### Task instructions
Please show every line from the entries that carries the word "dfilters".

※

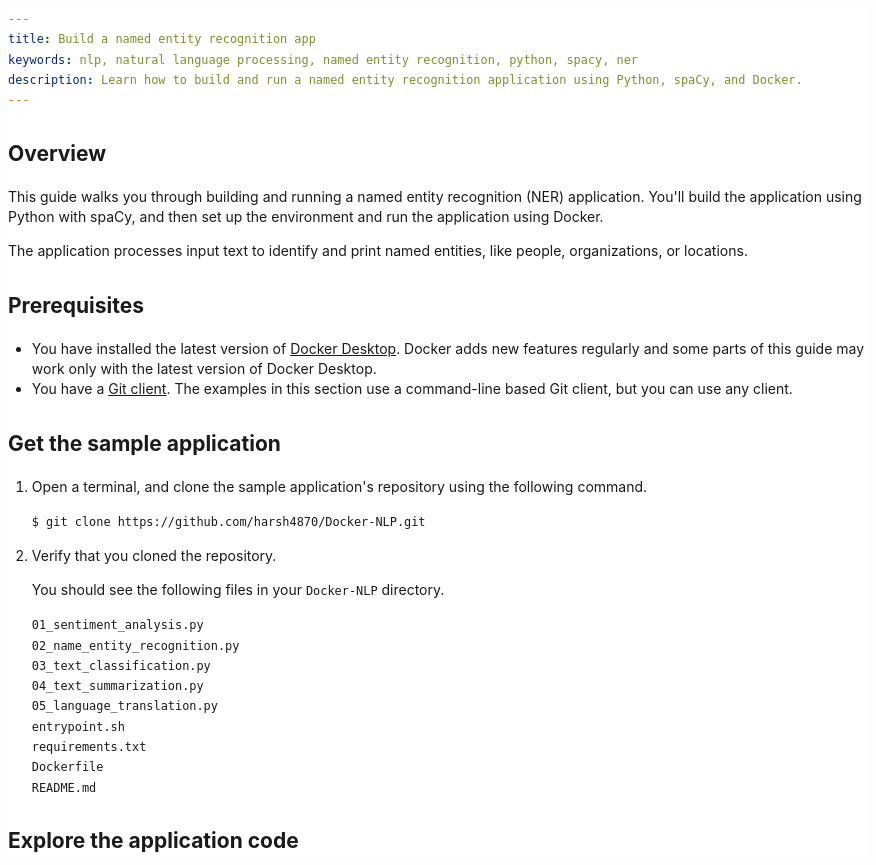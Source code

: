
 ```yaml
---
title: Build a named entity recognition app
keywords: nlp, natural language processing, named entity recognition, python, spacy, ner
description: Learn how to build and run a named entity recognition application using Python, spaCy, and Docker.
---
```


## Overview

This guide walks you through building and running a named entity recognition
(NER) application. You'll build the application using Python with
spaCy, and then set up the environment and run the application using Docker.

The application processes input text to identify and print named entities, like people, organizations, or locations.

## Prerequisites

* You have installed the latest version of [Docker Desktop](../../../get-docker.md). Docker adds new features regularly and some parts of this guide may work only with the latest version of Docker Desktop.
* You have a [Git client](https://git-scm.com/downloads). The examples in this section use a command-line based Git client, but you can use any client.

## Get the sample application

1. Open a terminal, and clone the sample application's repository using the
   following command.

   ```console
   $ git clone https://github.com/harsh4870/Docker-NLP.git
   ```

2. Verify that you cloned the repository.

   You should see the following files in your `Docker-NLP` directory.

   ```text
   01_sentiment_analysis.py
   02_name_entity_recognition.py
   03_text_classification.py
   04_text_summarization.py
   05_language_translation.py
   entrypoint.sh
   requirements.txt
   Dockerfile
   README.md
   ```

## Explore the application code
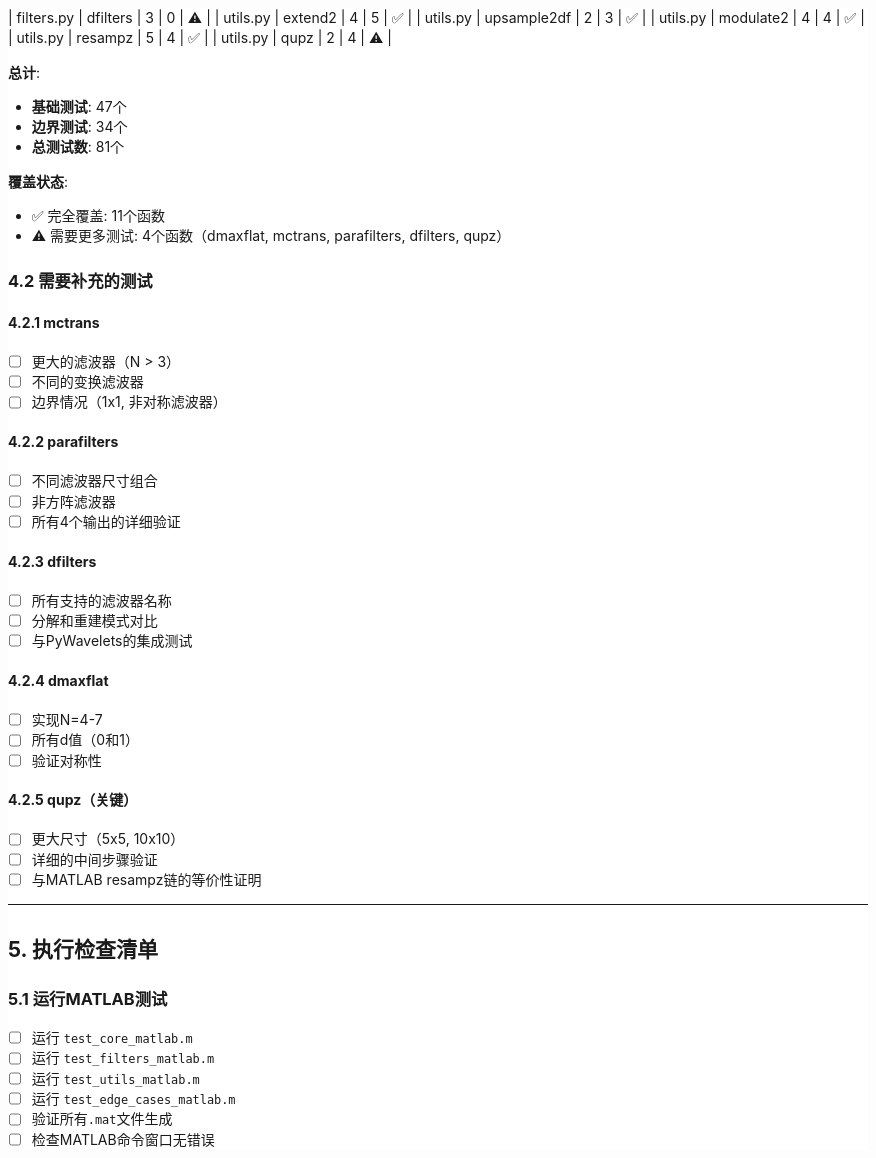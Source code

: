 | filters.py | dfilters | 3 | 0 | ⚠️ |
| utils.py | extend2 | 4 | 5 | ✅ |
| utils.py | upsample2df | 2 | 3 | ✅ |
| utils.py | modulate2 | 4 | 4 | ✅ |
| utils.py | resampz | 5 | 4 | ✅ |
| utils.py | qupz | 2 | 4 | ⚠️ |

**总计**:
- **基础测试**: 47个
- **边界测试**: 34个
- **总测试数**: 81个

**覆盖状态**:
- ✅ 完全覆盖: 11个函数
- ⚠️ 需要更多测试: 4个函数（dmaxflat, mctrans, parafilters, dfilters, qupz）

### 4.2 需要补充的测试

#### 4.2.1 mctrans
- [ ] 更大的滤波器（N > 3）
- [ ] 不同的变换滤波器
- [ ] 边界情况（1x1, 非对称滤波器）

#### 4.2.2 parafilters
- [ ] 不同滤波器尺寸组合
- [ ] 非方阵滤波器
- [ ] 所有4个输出的详细验证

#### 4.2.3 dfilters
- [ ] 所有支持的滤波器名称
- [ ] 分解和重建模式对比
- [ ] 与PyWavelets的集成测试

#### 4.2.4 dmaxflat
- [ ] 实现N=4-7
- [ ] 所有d值（0和1）
- [ ] 验证对称性

#### 4.2.5 qupz（关键）
- [ ] 更大尺寸（5x5, 10x10）
- [ ] 详细的中间步骤验证
- [ ] 与MATLAB resampz链的等价性证明

---

## 5. 执行检查清单

### 5.1 运行MATLAB测试
- [ ] 运行 `test_core_matlab.m`
- [ ] 运行 `test_filters_matlab.m`
- [ ] 运行 `test_utils_matlab.m`
- [ ] 运行 `test_edge_cases_matlab.m`
- [ ] 验证所有`.mat`文件生成
- [ ] 检查MATLAB命令窗口无错误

※

### Response area
: | filters.py | dfilters | 3 | 0 | ⚠️ |
- ⚠️ 需要更多测试: 4个函数（dmaxflat, mctrans, parafilters, dfilters, qupz）
#### 4.2.3 dfilters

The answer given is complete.